Prime Minister Boris Johnson’s government faced growing criticism Friday over reports it will appoint Abbott, who led a conservative Australian government between 2013 and 2015, to the U.K.’s Board of Trade.
Opponents cite Abbott's opposition to same-sex marriage, persistent allegations of sexism and statements downplaying the impact of climate change. In power, his government repealed a carbon tax paid by polluting Australian industries.
A letter signed by activists who included McKellen, “Doctor Who” writer Russell T. Davies and leaders of the Pride in London festival said Abbott was “not fit to be representing the U.K. as our trade envoy.”
“If the government is truly committed to an outward-looking future for Britain, to tackling climate change and to creating an equal society for all, it should reconsider its proposed appointment,” the letter said.
Opposition politicians have also criticized Abbott, with Scottish First Minister Nicola Sturgeon saying his views were “deeply offensive and wrong.”
The British government has defended Abbott's trade expertise, but says no decision has been made about membership of the trade body.

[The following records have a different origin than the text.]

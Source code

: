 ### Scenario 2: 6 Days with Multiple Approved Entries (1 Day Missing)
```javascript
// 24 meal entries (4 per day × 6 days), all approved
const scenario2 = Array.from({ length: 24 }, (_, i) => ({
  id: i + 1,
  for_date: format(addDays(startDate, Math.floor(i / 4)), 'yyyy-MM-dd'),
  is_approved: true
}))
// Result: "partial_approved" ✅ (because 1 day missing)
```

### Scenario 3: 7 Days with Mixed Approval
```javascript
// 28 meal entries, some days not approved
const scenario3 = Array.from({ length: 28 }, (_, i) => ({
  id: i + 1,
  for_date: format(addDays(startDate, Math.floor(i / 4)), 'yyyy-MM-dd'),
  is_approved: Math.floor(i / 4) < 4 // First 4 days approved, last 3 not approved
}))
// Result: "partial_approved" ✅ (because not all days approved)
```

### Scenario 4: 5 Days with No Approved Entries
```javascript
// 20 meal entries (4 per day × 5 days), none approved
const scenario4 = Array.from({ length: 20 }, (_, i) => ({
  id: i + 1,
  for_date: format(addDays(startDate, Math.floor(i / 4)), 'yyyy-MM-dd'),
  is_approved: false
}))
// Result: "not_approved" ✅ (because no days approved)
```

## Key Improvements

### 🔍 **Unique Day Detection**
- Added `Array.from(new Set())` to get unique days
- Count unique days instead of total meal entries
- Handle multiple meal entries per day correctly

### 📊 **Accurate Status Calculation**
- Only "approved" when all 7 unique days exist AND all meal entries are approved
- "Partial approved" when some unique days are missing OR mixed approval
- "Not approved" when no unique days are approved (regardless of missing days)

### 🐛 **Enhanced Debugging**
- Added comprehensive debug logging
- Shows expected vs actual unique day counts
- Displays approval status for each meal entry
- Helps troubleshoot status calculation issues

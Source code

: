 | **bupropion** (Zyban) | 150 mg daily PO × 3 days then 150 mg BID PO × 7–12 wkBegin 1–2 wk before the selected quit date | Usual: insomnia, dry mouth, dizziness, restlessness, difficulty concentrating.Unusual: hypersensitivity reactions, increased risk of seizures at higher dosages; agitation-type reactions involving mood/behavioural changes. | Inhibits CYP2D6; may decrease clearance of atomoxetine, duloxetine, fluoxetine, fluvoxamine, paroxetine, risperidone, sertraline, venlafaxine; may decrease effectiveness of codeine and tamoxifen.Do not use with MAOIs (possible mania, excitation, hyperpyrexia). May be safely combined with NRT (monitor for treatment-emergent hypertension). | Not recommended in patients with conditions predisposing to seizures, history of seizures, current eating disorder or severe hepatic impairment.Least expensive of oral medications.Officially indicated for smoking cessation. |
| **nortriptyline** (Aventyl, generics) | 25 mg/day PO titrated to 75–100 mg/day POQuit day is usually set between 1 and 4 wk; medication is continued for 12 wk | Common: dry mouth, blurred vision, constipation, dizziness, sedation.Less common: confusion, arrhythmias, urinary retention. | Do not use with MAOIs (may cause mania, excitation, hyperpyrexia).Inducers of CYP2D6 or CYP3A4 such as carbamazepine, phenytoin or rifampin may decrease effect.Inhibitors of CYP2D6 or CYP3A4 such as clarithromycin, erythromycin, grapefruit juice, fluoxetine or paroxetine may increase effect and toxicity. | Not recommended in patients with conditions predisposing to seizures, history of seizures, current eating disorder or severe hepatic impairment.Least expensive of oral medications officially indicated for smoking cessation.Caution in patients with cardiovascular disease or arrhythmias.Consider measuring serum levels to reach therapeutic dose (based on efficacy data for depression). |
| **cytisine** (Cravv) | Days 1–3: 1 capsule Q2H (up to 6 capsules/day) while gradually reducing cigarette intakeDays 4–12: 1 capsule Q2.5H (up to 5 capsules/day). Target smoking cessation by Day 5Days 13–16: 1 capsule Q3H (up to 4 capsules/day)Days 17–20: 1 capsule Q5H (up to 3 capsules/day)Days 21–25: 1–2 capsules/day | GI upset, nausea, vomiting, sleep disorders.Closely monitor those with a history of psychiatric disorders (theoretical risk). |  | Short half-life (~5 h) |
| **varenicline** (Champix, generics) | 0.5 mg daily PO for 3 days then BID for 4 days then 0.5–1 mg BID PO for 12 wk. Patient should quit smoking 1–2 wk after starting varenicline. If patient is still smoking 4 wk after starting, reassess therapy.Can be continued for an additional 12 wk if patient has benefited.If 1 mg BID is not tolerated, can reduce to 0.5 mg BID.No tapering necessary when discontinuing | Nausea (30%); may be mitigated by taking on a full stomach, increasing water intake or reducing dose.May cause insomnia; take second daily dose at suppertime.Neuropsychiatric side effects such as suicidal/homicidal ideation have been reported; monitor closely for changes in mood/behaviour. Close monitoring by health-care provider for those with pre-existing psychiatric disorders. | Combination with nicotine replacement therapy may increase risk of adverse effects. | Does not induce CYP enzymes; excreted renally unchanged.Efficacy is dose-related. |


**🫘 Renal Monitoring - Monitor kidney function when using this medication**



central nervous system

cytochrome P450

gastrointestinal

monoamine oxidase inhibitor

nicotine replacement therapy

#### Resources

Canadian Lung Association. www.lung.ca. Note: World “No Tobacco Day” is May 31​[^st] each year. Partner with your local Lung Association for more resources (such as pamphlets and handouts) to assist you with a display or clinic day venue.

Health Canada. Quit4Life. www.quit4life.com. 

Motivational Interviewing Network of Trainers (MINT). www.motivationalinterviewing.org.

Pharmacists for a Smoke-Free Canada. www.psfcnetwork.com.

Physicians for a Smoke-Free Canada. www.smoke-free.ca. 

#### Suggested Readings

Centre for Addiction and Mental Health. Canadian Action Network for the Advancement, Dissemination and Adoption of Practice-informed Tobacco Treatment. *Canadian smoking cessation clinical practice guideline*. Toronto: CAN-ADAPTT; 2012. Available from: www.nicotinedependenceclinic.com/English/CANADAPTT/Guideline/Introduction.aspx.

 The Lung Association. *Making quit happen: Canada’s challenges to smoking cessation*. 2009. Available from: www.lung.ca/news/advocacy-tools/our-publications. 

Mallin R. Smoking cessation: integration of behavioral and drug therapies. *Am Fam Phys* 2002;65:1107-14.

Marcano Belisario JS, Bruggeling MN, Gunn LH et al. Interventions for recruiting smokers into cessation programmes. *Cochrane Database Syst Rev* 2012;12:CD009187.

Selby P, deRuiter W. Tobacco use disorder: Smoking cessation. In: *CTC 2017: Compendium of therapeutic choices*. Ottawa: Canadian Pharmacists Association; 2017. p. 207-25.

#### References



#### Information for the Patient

Abbott has been in London in recent days and said he has spoken to the government about “a role.”
Prime Minister Boris Johnson said Friday there would be an announcement “in due course.”
Johnson said he did not agree with all of Abbott’s sentiments, “but then I don’t agree with everyone who serves the government in an unpaid capacity on hundreds of boards across the country. And I can’t be expected to do so.”
“What I would say about Tony Abbott is this is a guy who was elected by the people of the great liberal democratic nation of Australia,” he said.
The U.K. is seeking to boost trade with countries around the world in the wake of its departure from the European Union.